Begin with the line containing "Coherently with this" and end with the last line of the data below; return those lines exactly, and only those.

*** Dataset content ***

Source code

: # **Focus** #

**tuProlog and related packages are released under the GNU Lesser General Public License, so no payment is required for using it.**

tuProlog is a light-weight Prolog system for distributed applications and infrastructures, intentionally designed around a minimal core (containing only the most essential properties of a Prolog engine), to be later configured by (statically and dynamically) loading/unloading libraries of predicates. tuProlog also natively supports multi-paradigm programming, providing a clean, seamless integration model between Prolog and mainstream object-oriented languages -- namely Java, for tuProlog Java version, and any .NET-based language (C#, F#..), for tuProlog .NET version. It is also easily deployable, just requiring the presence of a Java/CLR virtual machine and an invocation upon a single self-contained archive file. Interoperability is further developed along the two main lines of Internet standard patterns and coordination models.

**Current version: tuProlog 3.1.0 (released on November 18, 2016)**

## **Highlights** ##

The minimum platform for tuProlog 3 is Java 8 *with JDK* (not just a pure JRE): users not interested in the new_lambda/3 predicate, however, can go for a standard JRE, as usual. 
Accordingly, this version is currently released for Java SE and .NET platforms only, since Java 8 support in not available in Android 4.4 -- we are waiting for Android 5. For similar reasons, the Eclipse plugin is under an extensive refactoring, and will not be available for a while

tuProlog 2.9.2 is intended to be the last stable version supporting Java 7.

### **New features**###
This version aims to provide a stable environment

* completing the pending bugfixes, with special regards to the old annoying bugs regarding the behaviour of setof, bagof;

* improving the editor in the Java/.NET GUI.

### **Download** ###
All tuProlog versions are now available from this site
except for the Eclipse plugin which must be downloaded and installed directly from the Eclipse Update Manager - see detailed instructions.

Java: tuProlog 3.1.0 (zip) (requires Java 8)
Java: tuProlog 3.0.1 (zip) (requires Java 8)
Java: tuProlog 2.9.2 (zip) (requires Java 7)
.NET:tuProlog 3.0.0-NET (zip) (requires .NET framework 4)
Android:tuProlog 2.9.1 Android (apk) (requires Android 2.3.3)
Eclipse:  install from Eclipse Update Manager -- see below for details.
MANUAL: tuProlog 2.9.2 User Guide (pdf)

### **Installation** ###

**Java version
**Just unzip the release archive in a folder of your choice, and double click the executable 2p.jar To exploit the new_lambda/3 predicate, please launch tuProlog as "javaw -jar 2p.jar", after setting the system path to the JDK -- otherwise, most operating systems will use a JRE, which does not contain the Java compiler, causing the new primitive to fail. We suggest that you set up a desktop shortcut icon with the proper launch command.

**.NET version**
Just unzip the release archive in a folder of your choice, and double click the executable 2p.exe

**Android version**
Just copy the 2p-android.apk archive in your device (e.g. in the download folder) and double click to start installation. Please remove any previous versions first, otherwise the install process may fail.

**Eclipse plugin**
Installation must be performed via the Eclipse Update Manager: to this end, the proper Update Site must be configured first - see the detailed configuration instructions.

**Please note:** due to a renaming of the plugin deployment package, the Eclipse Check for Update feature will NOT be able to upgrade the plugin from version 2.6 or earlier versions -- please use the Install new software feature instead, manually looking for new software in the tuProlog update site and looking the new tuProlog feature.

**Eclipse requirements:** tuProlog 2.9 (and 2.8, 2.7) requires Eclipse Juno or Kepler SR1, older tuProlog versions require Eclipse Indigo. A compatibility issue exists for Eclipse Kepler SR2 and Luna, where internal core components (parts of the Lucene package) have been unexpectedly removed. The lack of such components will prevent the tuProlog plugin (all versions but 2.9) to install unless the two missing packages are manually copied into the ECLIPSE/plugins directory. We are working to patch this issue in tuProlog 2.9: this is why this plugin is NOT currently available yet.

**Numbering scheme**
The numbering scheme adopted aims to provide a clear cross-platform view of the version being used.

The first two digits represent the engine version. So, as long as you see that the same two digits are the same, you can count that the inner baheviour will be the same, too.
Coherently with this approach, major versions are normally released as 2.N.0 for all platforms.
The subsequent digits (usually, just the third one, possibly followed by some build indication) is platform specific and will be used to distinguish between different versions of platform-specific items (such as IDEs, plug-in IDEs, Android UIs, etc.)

*** End of Dataset content ***

Response area »
Coherently with this approach, major versions are normally released as 2.N.0 for all platforms.
The subsequent digits (usually, just the third one, possibly followed by some build indication) is platform specific and will be used to distinguish between different versions of platform-specific items (such as IDEs, plug-in IDEs, Android UIs, etc.)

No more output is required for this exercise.